#### [Available data]
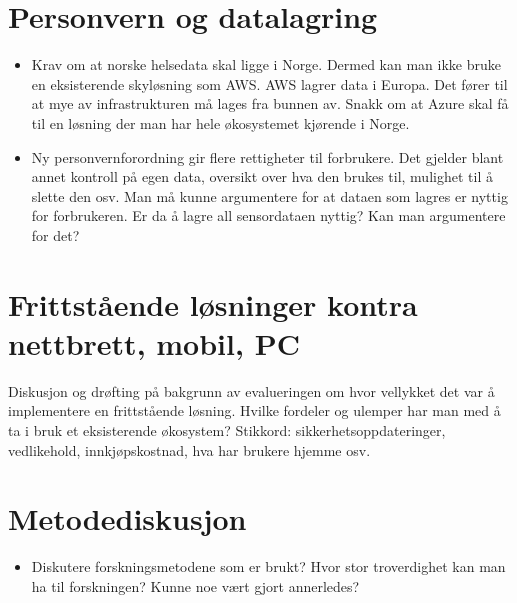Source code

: \section{Personvern og datalagring}\label{personvern-og-datalagring}

\begin{itemize}
\tightlist
\item
  Krav om at norske helsedata skal ligge i Norge. Dermed kan man ikke
  bruke en eksisterende skyløsning som AWS. AWS lagrer data i Europa.
  Det fører til at mye av infrastrukturen må lages fra bunnen av. Snakk
  om at Azure skal få til en løsning der man har hele økosystemet
  kjørende i Norge.
\item
  Ny personvernforordning gir flere rettigheter til forbrukere. Det
  gjelder blant annet kontroll på egen data, oversikt over hva den
  brukes til, mulighet til å slette den osv. Man må kunne argumentere
  for at dataen som lagres er nyttig for forbrukeren. Er da å lagre all
  sensordataen nyttig? Kan man argumentere for det?
\end{itemize}

\section{Frittstående løsninger kontra nettbrett, mobil,
PC}\label{frittstuxe5ende-luxf8sninger-kontra-nettbrett-mobil-pc}

Diskusjon og drøfting på bakgrunn av evalueringen om hvor vellykket det
var å implementere en frittstående løsning. Hvilke fordeler og ulemper
har man med å ta i bruk et eksisterende økosystem? Stikkord:
sikkerhetsoppdateringer, vedlikehold, innkjøpskostnad, hva har brukere
hjemme osv.

\section{Metodediskusjon}\label{metodediskusjon}

\begin{itemize}
\tightlist
\item
  Diskutere forskningsmetodene som er brukt? Hvor stor troverdighet kan
  man ha til forskningen? Kunne noe vært gjort annerledes?
\end{itemize}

#### [Aim of the exercise]
Each record above has to be written out again in full, but its pictures must not be.

#### [Finished task]
Source code

: \section{Personvern og datalagring}\label{personvern-og-datalagring}

\begin{itemize}
\tightlist
\item
  Krav om at norske helsedata skal ligge i Norge. Dermed kan man ikke
  bruke en eksisterende skyløsning som AWS. AWS lagrer data i Europa.
  Det fører til at mye av infrastrukturen må lages fra bunnen av. Snakk
  om at Azure skal få til en løsning der man har hele økosystemet
  kjørende i Norge.
\item
  Ny personvernforordning gir flere rettigheter til forbrukere. Det
  gjelder blant annet kontroll på egen data, oversikt over hva den
  brukes til, mulighet til å slette den osv. Man må kunne argumentere
  for at dataen som lagres er nyttig for forbrukeren. Er da å lagre all
  sensordataen nyttig? Kan man argumentere for det?
\end{itemize}

\section{Frittstående løsninger kontra nettbrett, mobil,
PC}\label{frittstuxe5ende-luxf8sninger-kontra-nettbrett-mobil-pc}

Diskusjon og drøfting på bakgrunn av evalueringen om hvor vellykket det
var å implementere en frittstående løsning. Hvilke fordeler og ulemper
har man med å ta i bruk et eksisterende økosystem? Stikkord:
sikkerhetsoppdateringer, vedlikehold, innkjøpskostnad, hva har brukere
hjemme osv.

\section{Metodediskusjon}\label{metodediskusjon}

\begin{itemize}
\tightlist
\item
  Diskutere forskningsmetodene som er brukt? Hvor stor troverdighet kan
  man ha til forskningen? Kunne noe vært gjort annerledes?
\end{itemize}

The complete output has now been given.